The use of AC medication was associated with increased brain atrophy and dysfunction and clinical decline. Thus, use of AC medication among older adults should likely be discouraged if alternative therapies are available.
重要性:抗胆碱能药物的使用与认知障碍和痴呆风险增加有关。据我们所知,这是第一项研究抗胆碱能药物使用与大脑代谢和萎缩的神经影像学生物标志物之间的关联的研究,以此来理解抗胆碱能药物临床作用的潜在生物学机制。
目的:评估在来自阿尔茨海默病神经影像学倡议(ADNI)和印第安纳记忆与衰老研究(IMAS)的认知正常的老年人群中,抗胆碱能药物的使用与认知、葡萄糖代谢和大脑萎缩之间的关联。
设计、地点和参与者:ADNI 和 IMAS 是具有认知、神经影像学和其他数据的纵向研究,这些数据在临床和学术研究环境中定期收集。对于 ADNI 的参与者,在基线访问后的第 3、6 和 12 个月进行重复访问,然后每年进行一次。对于 IMAS 的参与者,在基线访问后每 18 个月进行一次重复访问(ADNI 中有 402 名认知正常的老年人和 IMAS 中有 49 名认知正常的老年人被纳入本分析)。参与者要么正在服用(以下简称 AC+参与者[ADNI 中的 52 名和 IMAS 中的 8 名]),要么没有服用(以下简称 AC-参与者[ADNI 中的 350 名和 IMAS 中的 41 名])至少一种具有中等到高抗胆碱能活性的药物。这项研究的数据分析于 2015 年 11 月进行。
主要结果和测量:在调整了潜在混杂因素后,比较了 AC+参与者和 AC-参与者的认知评分、来自 ADNI 的参与者的平均氟脱氧葡萄糖 F18 标准化摄取比值(仅 ADNI 参与者)和结构磁共振成像的大脑萎缩测量值。计算了总 AC 负担评分,并与目标测量值相关联。使用 Cox 回归检查了 AC 使用与纵向临床下降(平均[SD]随访期,32.1[24.7]个月[范围,6-108 个月])之间的关联。

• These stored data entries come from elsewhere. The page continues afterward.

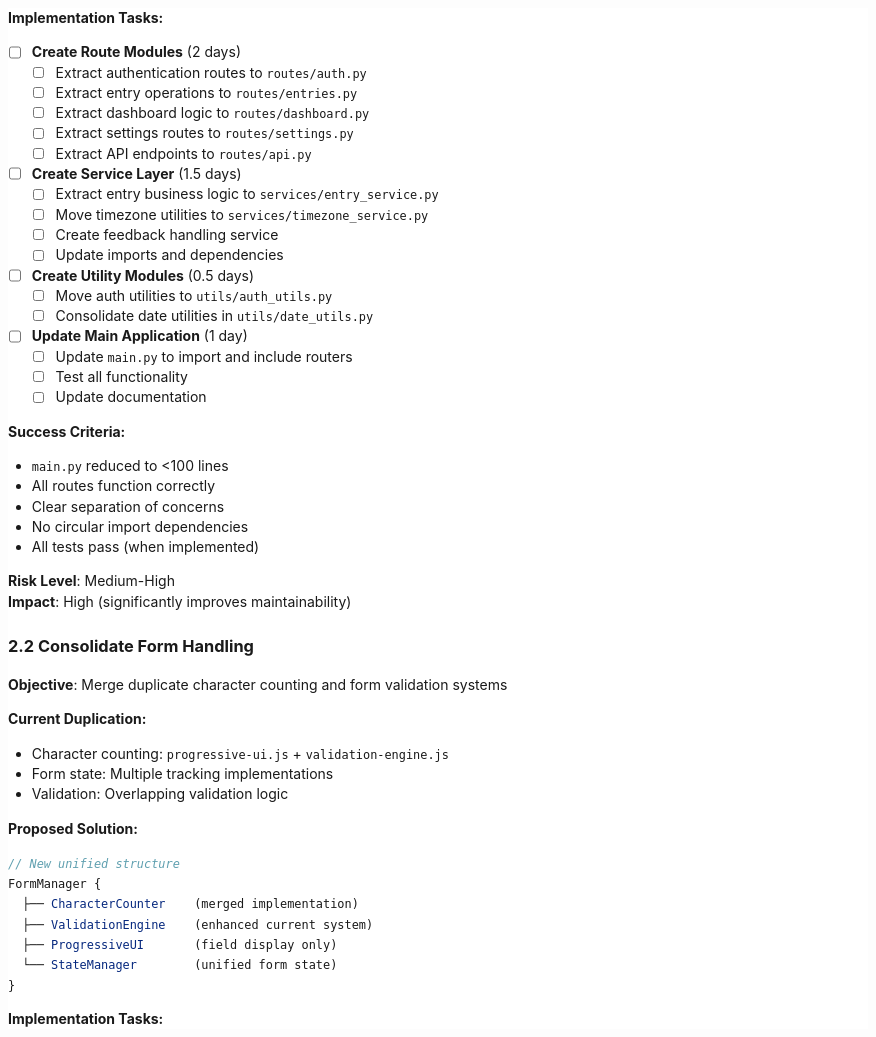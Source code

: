 **Implementation Tasks:**

- [ ] **Create Route Modules** (2 days)
  - [ ] Extract authentication routes to `routes/auth.py`
  - [ ] Extract entry operations to `routes/entries.py`
  - [ ] Extract dashboard logic to `routes/dashboard.py`
  - [ ] Extract settings routes to `routes/settings.py`
  - [ ] Extract API endpoints to `routes/api.py`

- [ ] **Create Service Layer** (1.5 days)
  - [ ] Extract entry business logic to `services/entry_service.py`
  - [ ] Move timezone utilities to `services/timezone_service.py`
  - [ ] Create feedback handling service
  - [ ] Update imports and dependencies

- [ ] **Create Utility Modules** (0.5 days)
  - [ ] Move auth utilities to `utils/auth_utils.py`
  - [ ] Consolidate date utilities in `utils/date_utils.py`

- [ ] **Update Main Application** (1 day)
  - [ ] Update `main.py` to import and include routers
  - [ ] Test all functionality
  - [ ] Update documentation

**Success Criteria:**
- `main.py` reduced to <100 lines
- All routes function correctly
- Clear separation of concerns
- No circular import dependencies
- All tests pass (when implemented)

**Risk Level**: Medium-High  
**Impact**: High (significantly improves maintainability)

### 2.2 Consolidate Form Handling

**Objective**: Merge duplicate character counting and form validation systems

**Current Duplication:**
- Character counting: `progressive-ui.js` + `validation-engine.js`
- Form state: Multiple tracking implementations
- Validation: Overlapping validation logic

**Proposed Solution:**
```javascript
// New unified structure
FormManager {
  ├── CharacterCounter    (merged implementation)
  ├── ValidationEngine    (enhanced current system)
  ├── ProgressiveUI       (field display only)
  └── StateManager        (unified form state)
}
```

**Implementation Tasks:**
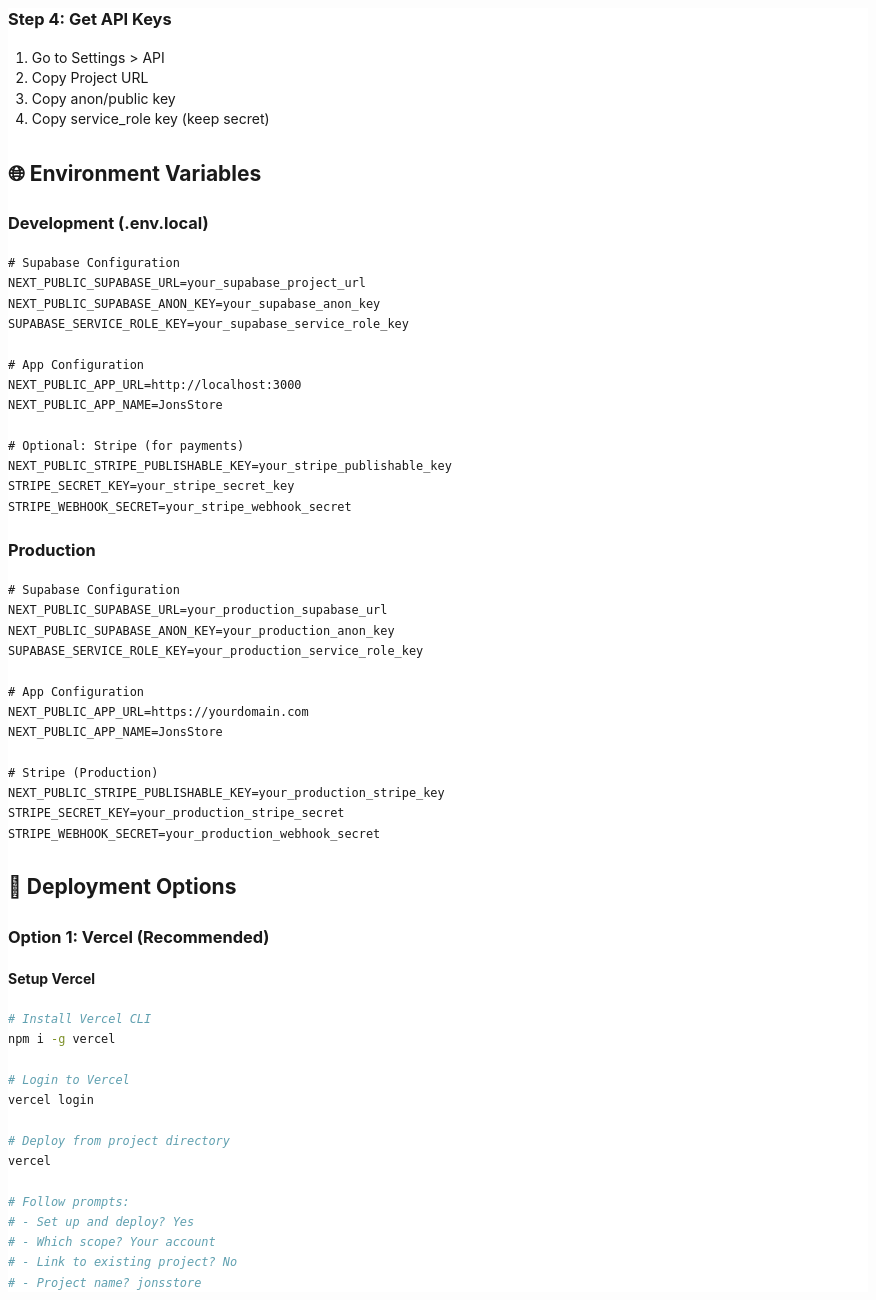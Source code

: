 ### Step 4: Get API Keys
1. Go to Settings > API
2. Copy Project URL
3. Copy anon/public key
4. Copy service_role key (keep secret)

## 🌐 Environment Variables

### Development (.env.local)
```env
# Supabase Configuration
NEXT_PUBLIC_SUPABASE_URL=your_supabase_project_url
NEXT_PUBLIC_SUPABASE_ANON_KEY=your_supabase_anon_key
SUPABASE_SERVICE_ROLE_KEY=your_supabase_service_role_key

# App Configuration
NEXT_PUBLIC_APP_URL=http://localhost:3000
NEXT_PUBLIC_APP_NAME=JonsStore

# Optional: Stripe (for payments)
NEXT_PUBLIC_STRIPE_PUBLISHABLE_KEY=your_stripe_publishable_key
STRIPE_SECRET_KEY=your_stripe_secret_key
STRIPE_WEBHOOK_SECRET=your_stripe_webhook_secret
```

### Production
```env
# Supabase Configuration
NEXT_PUBLIC_SUPABASE_URL=your_production_supabase_url
NEXT_PUBLIC_SUPABASE_ANON_KEY=your_production_anon_key
SUPABASE_SERVICE_ROLE_KEY=your_production_service_role_key

# App Configuration
NEXT_PUBLIC_APP_URL=https://yourdomain.com
NEXT_PUBLIC_APP_NAME=JonsStore

# Stripe (Production)
NEXT_PUBLIC_STRIPE_PUBLISHABLE_KEY=your_production_stripe_key
STRIPE_SECRET_KEY=your_production_stripe_secret
STRIPE_WEBHOOK_SECRET=your_production_webhook_secret
```

## 🚀 Deployment Options

### Option 1: Vercel (Recommended)

#### Setup Vercel
```bash
# Install Vercel CLI
npm i -g vercel

# Login to Vercel
vercel login

# Deploy from project directory
vercel

# Follow prompts:
# - Set up and deploy? Yes
# - Which scope? Your account
# - Link to existing project? No
# - Project name? jonsstore
```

结果:来自 ADNI 的 52 名 AC+参与者(平均[SD]年龄,73.3[6.6]岁)表现出较低的韦氏记忆量表修订版逻辑记忆即时回忆的平均得分(AC+参与者的原始平均得分:13.27;AC-参与者的原始平均得分:14.16;P=0.04)和 Trail Making Test 部分 B(AC+参与者的原始平均得分:97.85 秒;AC-参与者的原始平均得分:82.61 秒;P=0.04),以及较低的执行功能综合评分(AC+参与者的原始平均得分:0.58;AC-参与者的原始平均得分:0.78;P=0.04),而来自 ADNI 的 350 名 AC-参与者(平均[SD]年龄,73.3[5.8]岁)。与 AC-参与者相比,AC+参与者的总皮质体积和颞叶皮质厚度减少,外侧脑室和下外侧脑室体积增加。
结论和相关性:抗胆碱能药物的使用与大脑萎缩和功能障碍以及临床下降有关。因此,如果有替代疗法,老年人群中使用抗胆碱能药物可能应该被劝阻。